In desperation, Pagan jumped onto the parapet and ran along the narrow wall. At the corner, she stopped and turned. Tony was nowhere to be seen. Pagan realized that she was an easy target and made a split-second decision to hide in the deep shadow behind one of the red towers. Quickly, she fled to the nearest small tower and dashed behind it—strai
ght into the arms of Tony.
Triumphantly, Tony grabbed her, but Pagan ducked and managed to evade his grip. Terrified, she jumped back onto the parapet and ran from Tony along the narrow edge. Tony’s long athletic strides quickly lessened the distance between them, which grew shorter and shorter until Pagan could hear his rasping breath behind her. Sensing that he could almost touch her, Pagan panicked, screamed, and almost lost her balance on the parapet.
Suddenly, down below, among the trees, Mark heard the scream, looked up, caught sight of the chase along the parapet, and started to run forward.
Again, Pagan screamed in terror, her arms flailing wildly as she tried to regain her balance. Somehow she succeeded and took a breathless step backward to safety, but the enraged Tony was right behind her and, with one hand, he shoved her forward, off the roof and into the sheer drop below the parapet.
Screaming, Pagan managed to spin round and clutch at Tony, her weight pulling him toward the vertical drop. For a moment, they swayed together on the parapet, and it looked as if both of the figures, silhouetted against the blazing late afternoon sky, were going to plummet to the ground.
Then Tony managed to shake himself free of Pagan and violently shoved her forward.
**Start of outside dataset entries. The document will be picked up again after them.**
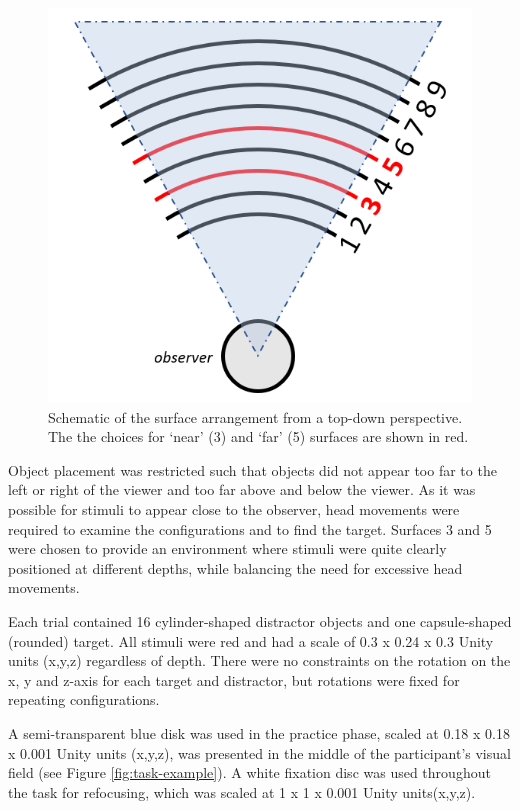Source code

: \documentclass[
  english,
  man,floatsintext]{apa7}
\begin{document}
\begin{figure}

{\centering \includegraphics[width=0.6\linewidth]{VR_schematic} 

}

\caption{Schematic of the surface arrangement from a top-down perspective. The the choices for `near' (3) and `far' (5) surfaces are shown in red.}\label{fig:schematic}
\end{figure}

Object placement was restricted such that objects did not appear too far to the left or right of the viewer and too far above and below the viewer. As it was possible for stimuli to appear close to the observer, head movements were required to examine the configurations and to find the target. Surfaces 3 and 5 were chosen to provide an environment where stimuli were quite clearly positioned at different depths, while balancing the need for excessive head movements.

Each trial contained 16 cylinder-shaped distractor objects and one capsule-shaped (rounded) target. All stimuli were red and had a scale of 0.3 x 0.24 x 0.3 Unity units (x,y,z) regardless of depth. There were no constraints on the rotation on the x, y and z-axis for each target and distractor, but rotations were fixed for repeating configurations.

A semi-transparent blue disk was used in the practice phase, scaled at 0.18 x 0.18 x 0.001 Unity units (x,y,z), was presented in the middle of the participant's visual field (see Figure \ref{fig:task-example}). A white fixation disc was used throughout the task for refocusing, which was scaled at 1 x 1 x 0.001 Unity units(x,y,z).
\end{document}
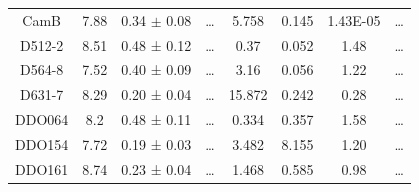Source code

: \documentclass[reprint,%
 amsmath,amssymb,
 aps,
]{revtex4-1}
\begin{document}
\begin{longtable*}{|c|c|c|c|c|c|c|c| }
CamB                 & 7.88                      & 0.34 $\pm$ 0.08           & …                      & 5.758                                                        & 0.145                                                          & 1.43E-05                                                              & …                                                             \\
D512-2               & 8.51                      & 0.48 ± 0.12           & …                      & 0.37                                                         & 0.052                                                       & 1.48                                                           & …                                                             \\
D564-8               & 7.52                      & 0.40 ± 0.09           & …                      & 3.16                                                         & 0.056                                                          & 1.22                                                           & …                                                             \\
D631-7               & 8.29                      & 0.20 ± 0.04           & …                      & 15.872                                                       & 0.242                                                         & 0.28                                                           & …                                                             \\
DDO064               & 8.2                       & 0.48 ± 0.11           & …                      & 0.334                                                        & 0.357                                                         & 1.58                                                           & …                                                             \\
DDO154               & 7.72                      & 0.19 ± 0.03           & …                      & 3.482                                                        & 8.155                                                            & 1.20                                                          & …                                                             \\
DDO161               & 8.74                      & 0.23 ± 0.04           & …                      & 1.468                                                        & 0.585                                                         & 0.98                                                           & …                                                             \\

\end{longtable*}
\end{document}
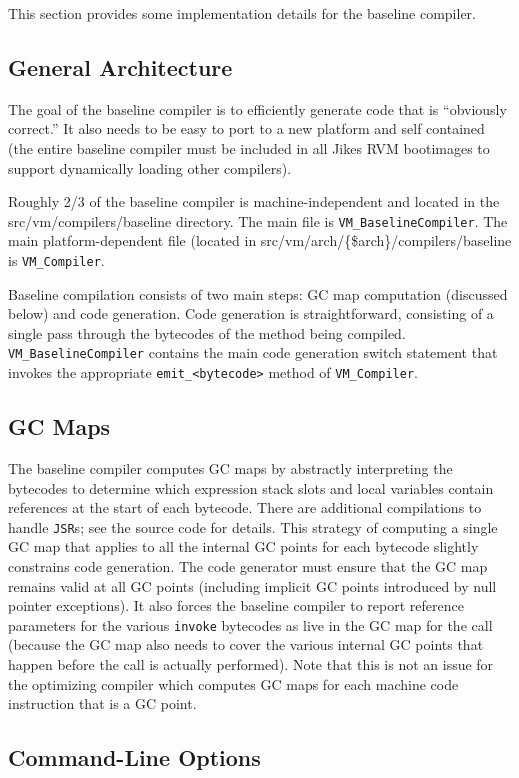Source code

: This section provides some implementation details for the baseline
compiler. 

\subsection{General Architecture}
The goal of the baseline compiler is to efficiently generate code that
is ``obviously correct.'' It also needs to be easy to port to a new
platform and self contained (the entire baseline compiler must be
included in all Jikes RVM bootimages to support dynamically loading
other compilers). 

Roughly 2/3 of the baseline compiler is machine-independent and
located in the src/vm/compilers/baseline directory. The main file is
{\tt VM\_BaselineCompiler}. The main platform-dependent file (located
in src/vm/arch/\{\$arch\}/compilers/baseline is {\tt VM\_Compiler}. 

Baseline compilation consists of two main steps: GC map computation
(discussed below) and code generation.  Code generation is
straightforward, consisting of a single pass through the
bytecodes of the method being compiled. {\tt VM\_BaselineCompiler}
contains the main code generation switch statement that invokes the
appropriate {\tt emit\_<bytecode>} method of {\tt VM\_Compiler}. 

\subsection{GC Maps}
The baseline compiler computes GC maps by abstractly interpreting the
bytecodes to determine which expression stack slots and local
variables contain references at the start of each bytecode. There are
additional compilations to handle {\tt JSR}s; see the source code for
details. This strategy of computing a single GC map that applies to
all the internal GC points for each bytecode slightly constrains code
generation. The code generator must ensure that the GC map remains
valid at all GC points (including implicit GC points introduced by
null pointer exceptions). It also forces the baseline compiler to
report reference parameters for the various {\tt invoke} bytecodes as
live in the GC map for the call (because the GC map also needs to
cover the various internal GC points that happen before the call is
actually performed). Note that this is not an issue for the optimizing
compiler which computes GC maps for each machine code instruction that
is a GC point. 

\subsection{Command-Line Options}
Screaming, she fell over the parapet and plunged toward the earth below.
Transfixed with horror, Judy watched Tony recover his balance, scramble off the parapet, and disappear from sight.
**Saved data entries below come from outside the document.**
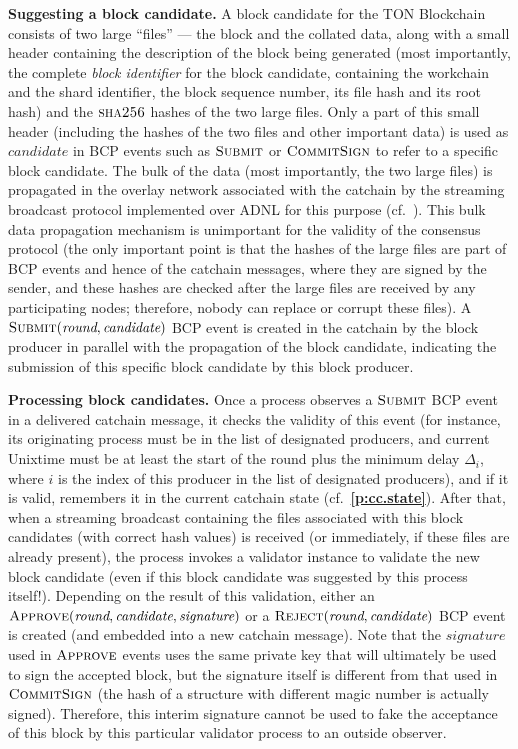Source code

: \documentclass[12pt,oneside]{article}
\def\makepoint#1{\medbreak\noindent{\bf #1.\ }}
\def\nxsubpoint{\refstepcounter{subsubsection}%
  \smallbreak\makepoint{\thesubsubsection}}
\def\refpoint#1{{\rm\textbf{\ref{#1}}}}
\let\ptref=\refpoint
\def\emb#1{\textbf{#1.}}
\let\vr=\textit
\def\opsc#1{\operatorname{\textsc{#1}}}
\def\Sha{\opsc{sha256}}
\def\Submit{\opsc{Submit}}
\def\Approve{\opsc{Approve}}
\def\Reject{\opsc{Reject}}
\def\CommitSign{\opsc{CommitSign}}
\def\wround{\vr{round}}
\def\wcandidate{\vr{candidate}}
\def\wsignature{\vr{signature}}
\begin{document}
\nxsubpoint\emb{Suggesting a block candidate}
A block candidate for the TON Block\-chain consists of two large ``files'' --- the block and the collated data, along with a small header containing the description of the block being generated (most importantly, the complete {\em block identifier\/} for the block candidate, containing the workchain and the shard identifier, the block sequence number, its file hash and its root hash) and the $\Sha$ hashes of the two large files. Only a part of this small header (including the hashes of the two files and other important data) is used as $\wcandidate$ in BCP events such as $\Submit$ or $\CommitSign$ to refer to a specific block candidate. The bulk of the data (most importantly, the two large files) is propagated in the overlay network associated with the catchain by the streaming broadcast protocol implemented over ADNL for this purpose (cf.~\cite[5]{TON}). This bulk data propagation mechanism is unimportant for the validity of the consensus protocol (the only important point is that the hashes of the large files are part of BCP events and hence of the catchain messages, where they are signed by the sender, and these hashes are checked after the large files are received by any participating nodes; therefore, nobody can replace or corrupt these files). A $\Submit(\wround,\wcandidate)$ BCP event is created in the catchain by the block producer in parallel with the propagation of the block candidate, indicating the submission of this specific block candidate by this block producer.

\nxsubpoint\emb{Processing block candidates}
Once a process observes a $\Submit$ BCP event in a delivered catchain message, it checks the validity of this event (for instance, its originating process must be in the list of designated producers, and current Unixtime must be at least the start of the round plus the minimum delay $\Delta_i$, where $i$ is the index of this producer in the list of designated producers), and if it is valid, remembers it in the current catchain state (cf.~\ptref{p:cc.state}). After that, when a streaming broadcast containing the files associated with this block candidates (with correct hash values) is received (or immediately, if these files are already present), the process invokes a validator instance to validate the new block candidate (even if this block candidate was suggested by this process itself!). Depending on the result of this validation, either an $\Approve(\wround,\wcandidate,\wsignature)$ or a $\Reject(\wround,\wcandidate)$ BCP event is created (and embedded into a new catchain message). Note that the $\wsignature$ used in $\Approve$ events uses the same private key that will ultimately be used to sign the accepted block, but the signature itself is different from that used in $\CommitSign$ (the hash of a structure with different magic number is actually signed). Therefore, this interim signature cannot be used to fake the acceptance of this block by this particular validator process to an outside observer.
\end{document}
Down below, among the dusty foliage, police paramedics ran toward the copse of small trees where Pagan had fallen. A whistle blew and orders were barked. Colonel Aziz’s men immediately scattered around the Harem area of the Palace and, as Judy watched, police marksmen appeared on the domed roof and took up their positions behind the slender turrets.
Tony had again disappeared into the depths of the Harem.